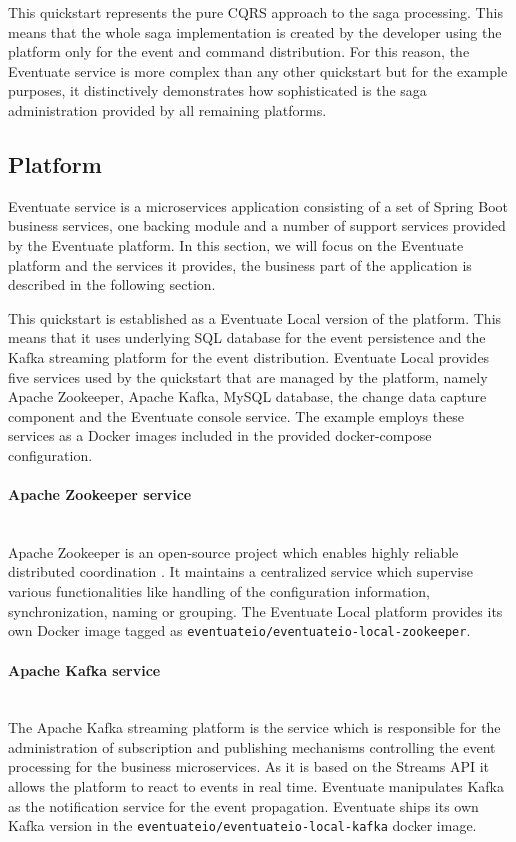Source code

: \documentclass[oneside,
  digital, %
  table,   %
  nolof,     %
  nolot,     %
]{fithesis3}
\newcommand{\newlinepar}[1]{\paragraph{#1}\needspace{4\baselineskip}\mbox{}\\}
\begin{document}
This quickstart represents the pure CQRS approach to the saga processing. This means that the whole saga implementation is created by the developer using the platform only for the event and command distribution. For this reason, the Eventuate service is more complex than any other quickstart but for the example purposes, it distinctively demonstrates how sophisticated is the saga administration provided by all remaining platforms.

\subsection{Platform}
\label{sec:eventuate-platform}

Eventuate service is a microservices application consisting of a set of Spring Boot \cite{spring_boot} business services, one backing module and a number of support services provided by the Eventuate platform. In this section, we will focus on the Eventuate platform and the services it provides, the business part of the application is described in the following section.

This quickstart is established as a Eventuate Local version of the platform. This means that it uses underlying SQL database for the event persistence and the Kafka streaming platform for the event distribution. Eventuate Local provides five services used by the quickstart that are managed by the platform, namely Apache Zookeeper, Apache Kafka, MySQL database, the change data capture component and the Eventuate console service. The example employs these services as a Docker images included in the provided docker-compose configuration.

\newlinepar{Apache Zookeeper service}

Apache Zookeeper is an open-source project which enables highly reliable distributed coordination \cite{apache_zookeeper}. It maintains a centralized service which supervise various functionalities like handling of the configuration information, synchronization, naming or grouping. The Eventuate Local platform provides its own Docker image tagged as \texttt{eventuateio/eventuateio-local-zookeeper}.

\newlinepar{Apache Kafka service}

The Apache Kafka streaming platform is the service which is responsible for the administration of subscription and publishing mechanisms controlling the event processing for the business microservices. As it is based on the Streams API it allows the platform to react to events in real time. Eventuate manipulates Kafka as the notification service for the event propagation. Eventuate ships its own Kafka version in the \texttt{eventuateio/eventuateio-local-kafka} docker image.
\end{document}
________________________
• _Problem description_:
Filter on the word "newlinepar": copy each matching line from the entries above.

• _Exercise answer_:
\newcommand{\newlinepar}[1]{\paragraph{#1}\needspace{4\baselineskip}\mbox{}\\}
\newlinepar{Apache Zookeeper service}
\newlinepar{Apache Kafka service}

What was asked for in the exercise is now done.